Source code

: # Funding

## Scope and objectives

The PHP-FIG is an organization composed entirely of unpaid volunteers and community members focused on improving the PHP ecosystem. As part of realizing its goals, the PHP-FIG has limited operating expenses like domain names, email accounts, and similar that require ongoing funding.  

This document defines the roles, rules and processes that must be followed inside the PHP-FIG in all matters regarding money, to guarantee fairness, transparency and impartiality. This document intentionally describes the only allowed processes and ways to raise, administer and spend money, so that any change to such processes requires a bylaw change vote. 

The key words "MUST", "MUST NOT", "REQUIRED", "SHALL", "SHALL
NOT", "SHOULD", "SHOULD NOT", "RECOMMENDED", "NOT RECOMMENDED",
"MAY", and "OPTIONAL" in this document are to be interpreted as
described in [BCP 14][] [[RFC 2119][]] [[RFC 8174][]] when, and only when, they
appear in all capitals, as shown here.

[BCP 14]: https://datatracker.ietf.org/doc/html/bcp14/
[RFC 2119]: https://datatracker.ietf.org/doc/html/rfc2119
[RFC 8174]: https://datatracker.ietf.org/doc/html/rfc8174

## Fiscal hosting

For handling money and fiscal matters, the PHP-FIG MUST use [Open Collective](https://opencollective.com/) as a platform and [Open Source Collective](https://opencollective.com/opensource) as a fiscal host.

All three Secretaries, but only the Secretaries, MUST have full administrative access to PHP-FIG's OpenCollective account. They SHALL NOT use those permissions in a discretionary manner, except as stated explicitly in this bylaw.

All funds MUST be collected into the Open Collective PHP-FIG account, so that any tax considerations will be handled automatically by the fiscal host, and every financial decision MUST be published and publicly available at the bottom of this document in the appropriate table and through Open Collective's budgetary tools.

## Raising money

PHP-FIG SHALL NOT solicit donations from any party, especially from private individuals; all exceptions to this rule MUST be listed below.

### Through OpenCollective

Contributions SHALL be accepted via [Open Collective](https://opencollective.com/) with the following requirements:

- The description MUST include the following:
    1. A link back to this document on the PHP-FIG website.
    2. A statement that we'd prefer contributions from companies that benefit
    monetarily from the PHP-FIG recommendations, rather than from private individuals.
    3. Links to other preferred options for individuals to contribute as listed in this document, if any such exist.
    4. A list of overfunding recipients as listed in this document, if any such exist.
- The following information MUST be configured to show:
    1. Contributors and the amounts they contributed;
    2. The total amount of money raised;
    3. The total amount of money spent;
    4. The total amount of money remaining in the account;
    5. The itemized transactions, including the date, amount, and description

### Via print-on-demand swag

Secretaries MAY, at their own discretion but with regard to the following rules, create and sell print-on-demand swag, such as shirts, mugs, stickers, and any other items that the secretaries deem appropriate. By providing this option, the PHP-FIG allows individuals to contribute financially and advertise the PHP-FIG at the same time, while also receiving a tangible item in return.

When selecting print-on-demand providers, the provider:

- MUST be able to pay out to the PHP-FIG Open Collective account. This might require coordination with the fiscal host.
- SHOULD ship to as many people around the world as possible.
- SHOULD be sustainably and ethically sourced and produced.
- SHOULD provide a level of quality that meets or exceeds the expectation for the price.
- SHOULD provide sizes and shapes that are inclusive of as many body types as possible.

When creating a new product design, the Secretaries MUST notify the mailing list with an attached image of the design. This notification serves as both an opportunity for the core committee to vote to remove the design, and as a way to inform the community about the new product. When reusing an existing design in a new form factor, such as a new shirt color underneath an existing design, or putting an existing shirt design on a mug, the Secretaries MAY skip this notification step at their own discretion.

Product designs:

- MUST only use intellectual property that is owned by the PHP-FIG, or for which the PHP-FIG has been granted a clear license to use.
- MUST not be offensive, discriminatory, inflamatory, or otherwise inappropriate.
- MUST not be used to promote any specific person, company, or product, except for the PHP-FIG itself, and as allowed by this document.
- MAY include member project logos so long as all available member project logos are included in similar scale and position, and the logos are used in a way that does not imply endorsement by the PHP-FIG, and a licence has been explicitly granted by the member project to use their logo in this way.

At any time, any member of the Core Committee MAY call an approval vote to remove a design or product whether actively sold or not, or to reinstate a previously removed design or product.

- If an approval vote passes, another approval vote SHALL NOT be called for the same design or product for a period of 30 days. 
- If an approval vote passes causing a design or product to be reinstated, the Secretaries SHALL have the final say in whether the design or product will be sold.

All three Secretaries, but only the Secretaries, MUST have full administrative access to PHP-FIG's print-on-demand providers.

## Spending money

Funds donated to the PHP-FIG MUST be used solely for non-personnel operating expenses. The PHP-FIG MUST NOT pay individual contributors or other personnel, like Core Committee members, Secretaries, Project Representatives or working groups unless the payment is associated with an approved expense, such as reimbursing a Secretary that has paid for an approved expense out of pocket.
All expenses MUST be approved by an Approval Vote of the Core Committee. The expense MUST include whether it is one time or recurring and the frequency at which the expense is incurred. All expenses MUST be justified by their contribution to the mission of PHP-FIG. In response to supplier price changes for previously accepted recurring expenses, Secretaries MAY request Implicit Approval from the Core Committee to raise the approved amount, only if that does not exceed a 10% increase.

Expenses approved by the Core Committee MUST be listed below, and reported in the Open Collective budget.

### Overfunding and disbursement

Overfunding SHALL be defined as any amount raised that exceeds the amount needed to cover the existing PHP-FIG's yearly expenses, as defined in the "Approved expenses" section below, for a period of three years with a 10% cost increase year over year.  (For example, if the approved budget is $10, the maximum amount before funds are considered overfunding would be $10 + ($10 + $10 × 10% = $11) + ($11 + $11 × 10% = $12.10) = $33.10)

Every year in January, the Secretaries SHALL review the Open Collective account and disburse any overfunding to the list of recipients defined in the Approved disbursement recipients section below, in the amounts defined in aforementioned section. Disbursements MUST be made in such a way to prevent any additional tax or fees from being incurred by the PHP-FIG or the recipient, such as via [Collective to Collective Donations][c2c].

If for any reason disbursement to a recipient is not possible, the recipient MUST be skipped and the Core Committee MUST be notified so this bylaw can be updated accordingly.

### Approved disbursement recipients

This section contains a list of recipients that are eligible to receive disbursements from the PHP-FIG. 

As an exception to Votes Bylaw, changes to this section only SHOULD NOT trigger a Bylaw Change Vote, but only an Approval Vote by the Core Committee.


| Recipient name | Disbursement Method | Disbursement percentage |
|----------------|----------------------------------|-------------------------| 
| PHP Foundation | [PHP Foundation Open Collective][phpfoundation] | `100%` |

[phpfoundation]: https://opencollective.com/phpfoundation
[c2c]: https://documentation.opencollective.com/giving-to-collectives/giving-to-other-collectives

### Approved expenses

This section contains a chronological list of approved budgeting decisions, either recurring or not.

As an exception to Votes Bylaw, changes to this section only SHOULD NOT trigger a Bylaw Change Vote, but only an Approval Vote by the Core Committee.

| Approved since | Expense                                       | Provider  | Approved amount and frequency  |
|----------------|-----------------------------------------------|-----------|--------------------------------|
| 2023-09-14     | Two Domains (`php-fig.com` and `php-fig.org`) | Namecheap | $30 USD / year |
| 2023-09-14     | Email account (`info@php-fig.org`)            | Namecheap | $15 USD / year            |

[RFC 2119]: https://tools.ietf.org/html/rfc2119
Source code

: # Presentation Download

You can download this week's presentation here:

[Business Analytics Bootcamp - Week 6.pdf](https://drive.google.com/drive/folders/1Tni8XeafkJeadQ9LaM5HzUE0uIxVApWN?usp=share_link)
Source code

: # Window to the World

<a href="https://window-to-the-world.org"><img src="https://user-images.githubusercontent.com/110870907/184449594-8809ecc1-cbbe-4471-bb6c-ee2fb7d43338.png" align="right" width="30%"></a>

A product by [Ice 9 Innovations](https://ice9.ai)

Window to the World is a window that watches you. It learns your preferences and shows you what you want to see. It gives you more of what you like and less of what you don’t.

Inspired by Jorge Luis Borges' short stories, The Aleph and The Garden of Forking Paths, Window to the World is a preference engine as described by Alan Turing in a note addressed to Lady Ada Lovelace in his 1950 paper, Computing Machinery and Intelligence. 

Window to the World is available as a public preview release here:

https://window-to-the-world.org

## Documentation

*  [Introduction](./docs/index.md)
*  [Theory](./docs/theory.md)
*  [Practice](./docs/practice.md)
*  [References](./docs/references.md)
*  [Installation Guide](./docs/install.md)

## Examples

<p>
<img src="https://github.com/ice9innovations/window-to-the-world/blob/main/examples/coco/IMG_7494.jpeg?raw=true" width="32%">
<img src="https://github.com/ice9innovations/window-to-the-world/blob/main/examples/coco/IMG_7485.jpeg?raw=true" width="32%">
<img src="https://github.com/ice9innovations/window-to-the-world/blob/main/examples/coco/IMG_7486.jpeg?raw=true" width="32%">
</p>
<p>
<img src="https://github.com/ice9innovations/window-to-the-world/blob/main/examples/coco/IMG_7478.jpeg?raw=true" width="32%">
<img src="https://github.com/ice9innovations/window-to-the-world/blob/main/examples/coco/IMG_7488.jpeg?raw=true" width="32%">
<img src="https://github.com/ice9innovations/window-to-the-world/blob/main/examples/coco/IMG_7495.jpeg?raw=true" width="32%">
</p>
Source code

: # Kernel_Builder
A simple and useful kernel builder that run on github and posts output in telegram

------------------------------

**About this exercise**
Look through the records above and please copy every line in which the string "sold" occurs.

**Solution**
At any time, any member of the Core Committee MAY call an approval vote to remove a design or product whether actively sold or not, or to reinstate a previously removed design or product.
- If an approval vote passes causing a design or product to be reinstated, the Secretaries SHALL have the final say in whether the design or product will be sold.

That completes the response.